╭─ DATA TO PROCESS

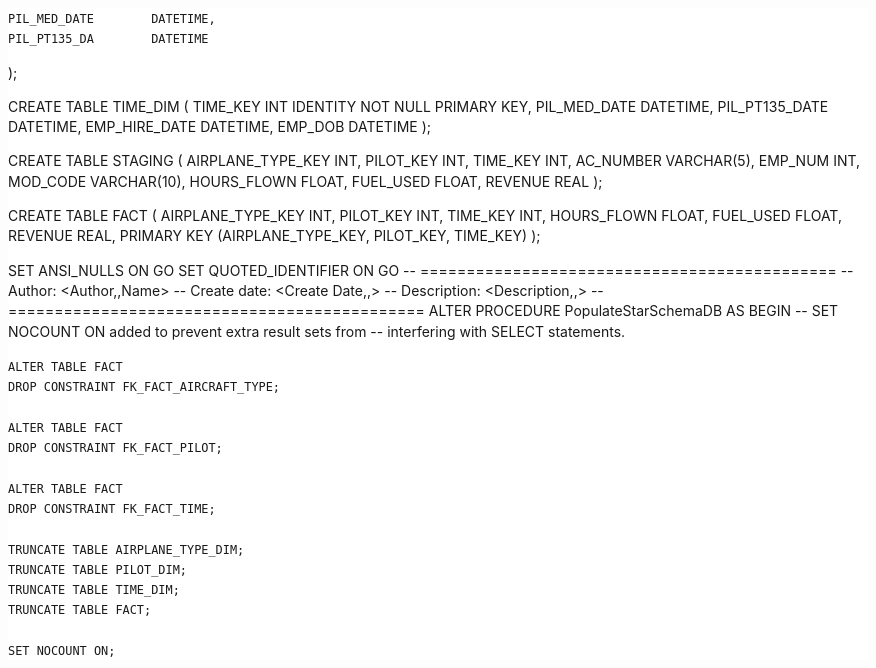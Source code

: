     PIL_MED_DATE        DATETIME,
    PIL_PT135_DA        DATETIME
);

CREATE TABLE TIME_DIM
(
    TIME_KEY        INT IDENTITY    NOT NULL    PRIMARY KEY,
    PIL_MED_DATE        DATETIME,
    PIL_PT135_DATE  DATETIME,
    EMP_HIRE_DATE       DATETIME,
    EMP_DOB     DATETIME
);

CREATE TABLE STAGING
(
    AIRPLANE_TYPE_KEY   INT,
    PILOT_KEY       INT,
    TIME_KEY        INT,
    AC_NUMBER       VARCHAR(5),
    EMP_NUM     INT,
    MOD_CODE        VARCHAR(10),
    HOURS_FLOWN     FLOAT,
    FUEL_USED       FLOAT,
    REVENUE     REAL
);

CREATE TABLE FACT
(
    AIRPLANE_TYPE_KEY   INT,
    PILOT_KEY       INT,
    TIME_KEY        INT,
    HOURS_FLOWN     FLOAT,
    FUEL_USED       FLOAT,
    REVENUE     REAL,
    PRIMARY KEY (AIRPLANE_TYPE_KEY, PILOT_KEY, TIME_KEY)
);

SET ANSI_NULLS ON
GO
SET QUOTED_IDENTIFIER ON
GO
-- =============================================
-- Author:      <Author,,Name>
-- Create date: <Create Date,,>
-- Description: <Description,,>
-- =============================================
ALTER PROCEDURE PopulateStarSchemaDB 
AS
BEGIN
    -- SET NOCOUNT ON added to prevent extra result sets from
    -- interfering with SELECT statements.

    ALTER TABLE FACT
    DROP CONSTRAINT FK_FACT_AIRCRAFT_TYPE;

    ALTER TABLE FACT
    DROP CONSTRAINT FK_FACT_PILOT;

    ALTER TABLE FACT
    DROP CONSTRAINT FK_FACT_TIME;

    TRUNCATE TABLE AIRPLANE_TYPE_DIM;
    TRUNCATE TABLE PILOT_DIM;
    TRUNCATE TABLE TIME_DIM;
    TRUNCATE TABLE FACT;

    SET NOCOUNT ON;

╰─

WHAT TO PRODUCE: Nothing but a number is needed: the count of lines above that contain "TRUNCATE".

RESULT FOR THIS EXERCISE: 4